The first laser-guided wind reading technology has been installed atop a floating turbine, with a nacelle-mounted Lidar unit now operating on the FloatGen demonstrator turning off France.

First data collected using the technology, common in onshore wind but only recently being piloted on offshore wind farms, is said by the so-called Vamos consortium leader Stuttgart Wind Energy to be “very promising”, with a winter measurement campaign expect to “shed more light on the value of LiDAR on floating wind turbines”.

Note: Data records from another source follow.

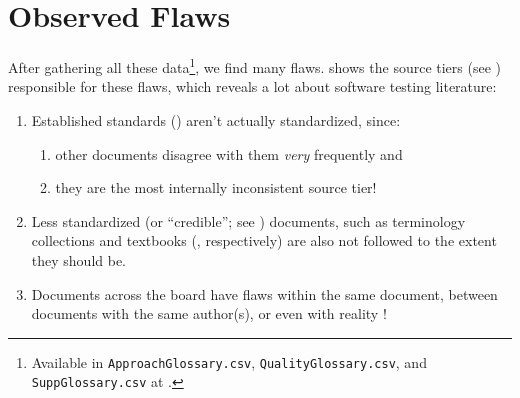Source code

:\section{Observed Flaws}\label{flaws}


After gathering all these data\footnote{Available in \texttt{ApproachGlossary.csv},
    \texttt{QualityGlossary.csv}, and \texttt{SuppGlossary.csv} at .}, we find many
flaws.  shows the source tiers (see )
responsible for these flaws, which reveals a lot about software testing literature:
\begin{enumerate}
    \item Established standards () aren't actually standardized, since:
          \begin{enumerate}
              \item other documents disagree with them \emph{very} frequently and
              \item they are the most internally inconsistent source tier!
          \end{enumerate}
    \item Less standardized (or ``credible''; see ) documents,
          such as terminology collections and textbooks (,
          respectively) are also not followed to the extent they should be.
    \item Documents across the board have flaws within the same document,
          between documents with the same author(s), or even with reality%
          !
\end{enumerate}

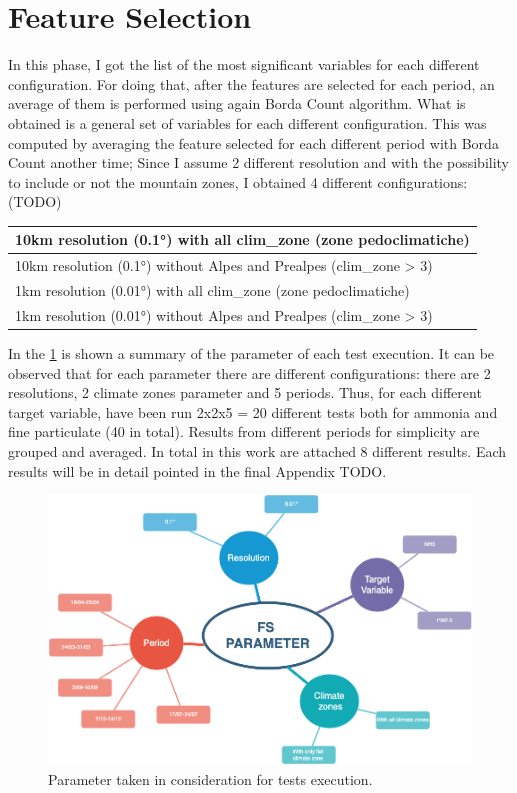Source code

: \section{Feature Selection}
In this phase, I got the list of the most significant variables for each different configuration.
For doing that, after the features are selected for each period, an average of them is performed using again Borda Count algorithm. What is obtained is a general set of variables for each different configuration.
This was computed by averaging the feature selected for each different period with Borda Count another time;
Since I assume 2 different resolution and with the possibility to include or not the mountain zones, I obtained 4 different configurations: (TODO)
\begin{table}[H]
    \centering
    \begin{tabular}{|l|}
    \hline
        10km resolution (0.1°) with all clim\_zone (zone pedoclimatiche)  \\ \hline
        10km resolution (0.1°) without Alpes and Prealpes (clim\_zone > 3) \\ \hline
        1km resolution (0.01°) with all clim\_zone (zone pedoclimatiche)   \\ \hline
        1km resolution (0.01°) without Alpes and Prealpes (clim\_zone > 3)  \\ \hline
 
    \end{tabular}
\end{table}
In the \ref{fig:test_params} is shown a summary of the parameter of each test execution.
It can be observed that for each parameter there are different configurations: there are 2 resolutions, 2 climate zones parameter and 5 periods. Thus, for each different target variable, have been run 2x2x5 = 20 different tests both for ammonia and fine particulate (40 in total). 
Results from different periods for simplicity are grouped and averaged. In total in this work are attached 8 different results. Each results will be in detail pointed in the final Appendix TODO.
\begin{figure}[H]
    \centering
    \includegraphics[width=.9\textwidth]{images/test_param.png}
    \caption{Parameter taken in consideration for tests execution.}
    \label{fig:test_params}
\end{figure}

The Lidar, which uses light detection and ranging technology to shoot a laser beam into the sky to gauge wind flow by reading the way it “scatters” in the atmospheric particles, will inform projects on the validation of simulation tools, real-time wind data processing and advanced controller design, with an eye on developing lighter-weight and lower-cost floating turbine designs.

For the Vamos (validation, measurement and optimisation) project, funded by the German Federal Ministry for Economic Affairs & Energy and supported by the EU’s Marinet2 H2020 programme, two wind Lidar systems will be installed on the full-scale demonstrator, made up of a genericised 2MW Vestas turbine and a ‘damping pool’ platform design developed by Ideol, for a six-month measurement at the Sem-Rev test site off western France.

The Ideol floating wind platform has seen installation off Japan as well as France, with expectations the concept will be among the three leading design for the coming wave of projects off Europe, Asia and the US.